(Collected data)
+===+
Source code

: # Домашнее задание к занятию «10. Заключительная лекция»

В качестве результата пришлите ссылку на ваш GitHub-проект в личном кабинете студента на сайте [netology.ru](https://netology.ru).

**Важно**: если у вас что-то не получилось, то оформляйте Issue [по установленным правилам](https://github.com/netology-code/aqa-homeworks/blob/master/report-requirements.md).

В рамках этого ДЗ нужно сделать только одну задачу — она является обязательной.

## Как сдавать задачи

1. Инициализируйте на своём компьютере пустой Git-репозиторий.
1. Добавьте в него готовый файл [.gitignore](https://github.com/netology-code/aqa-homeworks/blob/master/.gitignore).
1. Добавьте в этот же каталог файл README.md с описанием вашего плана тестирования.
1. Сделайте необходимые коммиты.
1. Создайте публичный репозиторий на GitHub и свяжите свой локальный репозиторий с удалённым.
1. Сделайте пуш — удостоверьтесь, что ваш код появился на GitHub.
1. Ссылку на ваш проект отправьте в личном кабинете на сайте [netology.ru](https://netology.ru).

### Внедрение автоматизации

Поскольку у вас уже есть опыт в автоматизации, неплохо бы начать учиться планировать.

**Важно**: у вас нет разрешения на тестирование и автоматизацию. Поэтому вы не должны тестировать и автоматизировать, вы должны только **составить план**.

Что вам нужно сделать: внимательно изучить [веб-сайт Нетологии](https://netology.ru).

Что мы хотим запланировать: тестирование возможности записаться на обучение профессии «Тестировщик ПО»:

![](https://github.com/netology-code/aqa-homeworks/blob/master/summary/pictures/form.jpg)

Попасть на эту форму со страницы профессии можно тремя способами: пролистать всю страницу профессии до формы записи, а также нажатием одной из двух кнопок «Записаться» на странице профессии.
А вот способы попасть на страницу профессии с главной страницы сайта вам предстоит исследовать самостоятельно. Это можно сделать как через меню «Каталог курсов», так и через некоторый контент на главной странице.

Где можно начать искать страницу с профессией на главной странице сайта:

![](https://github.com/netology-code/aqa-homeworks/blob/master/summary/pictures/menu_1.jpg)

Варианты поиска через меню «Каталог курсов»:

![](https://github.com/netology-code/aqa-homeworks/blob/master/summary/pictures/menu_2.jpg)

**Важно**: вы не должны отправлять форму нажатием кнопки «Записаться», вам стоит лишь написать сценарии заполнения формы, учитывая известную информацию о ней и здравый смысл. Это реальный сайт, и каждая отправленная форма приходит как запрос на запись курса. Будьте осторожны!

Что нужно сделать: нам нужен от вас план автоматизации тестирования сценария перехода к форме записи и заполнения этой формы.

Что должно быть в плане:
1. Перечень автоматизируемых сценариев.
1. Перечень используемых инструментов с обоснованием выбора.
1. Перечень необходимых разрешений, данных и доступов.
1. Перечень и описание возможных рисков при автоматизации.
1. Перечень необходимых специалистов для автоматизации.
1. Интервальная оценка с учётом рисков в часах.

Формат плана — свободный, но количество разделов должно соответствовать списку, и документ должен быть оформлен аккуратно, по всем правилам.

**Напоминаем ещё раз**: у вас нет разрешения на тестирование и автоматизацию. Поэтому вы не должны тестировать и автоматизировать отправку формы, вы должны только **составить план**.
+===+
* [Task instructions]
Repeat the lines above, from the one containing "1. Перечень используемых" to the final line, word for word and with nothing else.

* [Task output]
1. Перечень используемых инструментов с обоснованием выбора.
1. Перечень необходимых разрешений, данных и доступов.
1. Перечень и описание возможных рисков при автоматизации.
1. Перечень необходимых специалистов для автоматизации.
1. Интервальная оценка с учётом рисков в часах.

Формат плана — свободный, но количество разделов должно соответствовать списку, и документ должен быть оформлен аккуратно, по всем правилам.

**Напоминаем ещё раз**: у вас нет разрешения на тестирование и автоматизацию. Поэтому вы не должны тестировать и автоматизировать отправку формы, вы должны только **составить план**.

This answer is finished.